When you're setting up DMARC, you'll come across two important but distinct reporting tags: rua and ruf. Both are designed to give you visibility into how your domain is being used across the internet, but they serve very different purposes and provide different types of information. Understanding the difference is key to effectively using DMARC to protect your domain from phishing and spoofing attacks.
Essentially, DMARC provides this visibility through two types of reports, as Gatefy explains, aggregate (RUA) and forensic (RUF) reports. Let's break down what each one does.
RUA: Aggregate reports for a high-level overview
The rua tag, which stands for "Reporting URI for Aggregate reports", is the most important part of DMARC reporting. This tag tells receiving mail servers where to send daily, high-level summaries of your email traffic. These reports are sent in a machine-readable XML format, which is why most people use a DMARC monitoring service to parse and visualize the data.

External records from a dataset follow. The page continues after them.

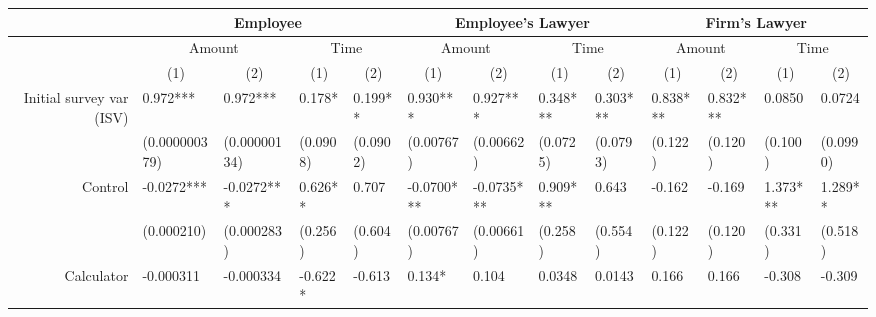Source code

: \begin{tabular}{rrrrrrrrrrrrr}
\toprule
      & \multicolumn{4}{c}{Employee}  & \multicolumn{4}{c}{Employee's Lawyer} & \multicolumn{4}{c}{Firm's Lawyer} \\
\midrule
      & \multicolumn{2}{c}{Amount} & \multicolumn{2}{c}{Time} & \multicolumn{2}{c}{Amount} & \multicolumn{2}{c}{Time} & \multicolumn{2}{c}{Amount} & \multicolumn{2}{c}{Time} \\
      & \multicolumn{1}{c}{(1)} & \multicolumn{1}{c}{(2)} & \multicolumn{1}{c}{(1)} & \multicolumn{1}{c}{(2)} & \multicolumn{1}{c}{(1)} & \multicolumn{1}{c}{(2)} & \multicolumn{1}{c}{(1)} & \multicolumn{1}{c}{(2)} & \multicolumn{1}{c}{(1)} & \multicolumn{1}{c}{(2)} & \multicolumn{1}{c}{(1)} & \multicolumn{1}{c}{(2)} \\
Initial survey var (ISV) & \multicolumn{1}{l}{0.972***} & \multicolumn{1}{l}{0.972***} & \multicolumn{1}{l}{0.178*} & \multicolumn{1}{l}{0.199**} & \multicolumn{1}{l}{0.930***} & \multicolumn{1}{l}{0.927***} & \multicolumn{1}{l}{0.348***} & \multicolumn{1}{l}{0.303***} & \multicolumn{1}{l}{0.838***} & \multicolumn{1}{l}{0.832***} & \multicolumn{1}{l}{0.0850} & \multicolumn{1}{l}{0.0724} \\
      & \multicolumn{1}{l}{(0.000000379)} & \multicolumn{1}{l}{(0.00000134)} & \multicolumn{1}{l}{(0.0908)} & \multicolumn{1}{l}{(0.0902)} & \multicolumn{1}{l}{(0.00767)} & \multicolumn{1}{l}{(0.00662)} & \multicolumn{1}{l}{(0.0725)} & \multicolumn{1}{l}{(0.0793)} & \multicolumn{1}{l}{(0.122)} & \multicolumn{1}{l}{(0.120)} & \multicolumn{1}{l}{(0.100)} & \multicolumn{1}{l}{(0.0990)} \\
Control & \multicolumn{1}{l}{-0.0272***} & \multicolumn{1}{l}{-0.0272***} & \multicolumn{1}{l}{0.626**} & \multicolumn{1}{l}{0.707} & \multicolumn{1}{l}{-0.0700***} & \multicolumn{1}{l}{-0.0735***} & \multicolumn{1}{l}{0.909***} & \multicolumn{1}{l}{0.643} & \multicolumn{1}{l}{-0.162} & \multicolumn{1}{l}{-0.169} & \multicolumn{1}{l}{1.373***} & \multicolumn{1}{l}{1.289**} \\
      & \multicolumn{1}{l}{(0.000210)} & \multicolumn{1}{l}{(0.000283)} & \multicolumn{1}{l}{(0.256)} & \multicolumn{1}{l}{(0.604)} & \multicolumn{1}{l}{(0.00767)} & \multicolumn{1}{l}{(0.00661)} & \multicolumn{1}{l}{(0.258)} & \multicolumn{1}{l}{(0.554)} & \multicolumn{1}{l}{(0.122)} & \multicolumn{1}{l}{(0.120)} & \multicolumn{1}{l}{(0.331)} & \multicolumn{1}{l}{(0.518)} \\
Calculator & \multicolumn{1}{l}{-0.000311} & \multicolumn{1}{l}{-0.000334} & \multicolumn{1}{l}{-0.622*} & \multicolumn{1}{l}{-0.613} & \multicolumn{1}{l}{0.134*} & \multicolumn{1}{l}{0.104} & \multicolumn{1}{l}{0.0348} & \multicolumn{1}{l}{0.0143} & \multicolumn{1}{l}{0.166} & \multicolumn{1}{l}{0.166} & \multicolumn{1}{l}{-0.308} & \multicolumn{1}{l}{-0.309} \\

\end{tabular}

An aggregate report doesn't contain the content of individual emails. Instead, it provides a summary of:
- Sending sources: The IP addresses that sent email claiming to be from your domain.
- Authentication results: Whether those emails passed or failed SPF and DKIM checks, and how those results aligned with your domain.
- Email counts: The volume of emails from each source.
- DMARC policy application: What action the receiving server took (none, quarantine, or reject) based on your DMARC policy.
These reports are essential for understanding who is sending on your behalf, identifying legitimate services that need to be properly configured, and tracking unauthorized use of your domain. Almost all major mailbox providers send RUA reports.
RUF: Forensic (failure) reports for detailed analysis
The ruf tag, which stands for "Reporting URI for Forensic reports", is used to request detailed, individual reports for emails that fail DMARC authentication. These are also known as failure reports.
Unlike the summarized RUA reports, a RUF report is a copy of a specific failing email. As DuoCircle points out, it can include the email's header, attachments, and URLs. In theory, this sounds incredibly useful for debugging why a specific email failed. You could see the exact subject line, sending IP, and authentication headers to diagnose the problem.
However, there's a major catch: privacy. Because these reports contain message content, which could include personally identifiable information (PII), very few mailbox providers actually send them. Sending a RUF report could violate the privacy of the sender and recipient. As a result, while you can (and should) specify a ruf address in your DMARC record, you will receive very few reports, if any. The data is often redacted to the point of being unhelpful, or simply not sent at all. According to Mailgun, this tag is not supported by all mailbox providers.
The verdict: RUA is essential, RUF is optional
For 99% of domain owners, the focus should be entirely on RUA reports. They provide all the necessary information to reach a DMARC policy of p=reject safely. The data helps you identify legitimate sending services and ensure they are configured correctly for SPF and DKIM alignment, while also showing you any fraudulent activity.
The ruf tag is largely a remnant of the early days of DMARC. Due to the lack of adoption by major providers and significant privacy implications, the forensic reports are not a reliable or necessary tool for DMARC implementation today. While you can configure an address to receive them, you shouldn't rely on them for monitoring.
To summarize, use the rua tag to receive comprehensive, aggregated data from all major receivers. This is your primary tool for DMARC monitoring. You can add a ruf tag, but don't expect to receive much, if any, useful information from it.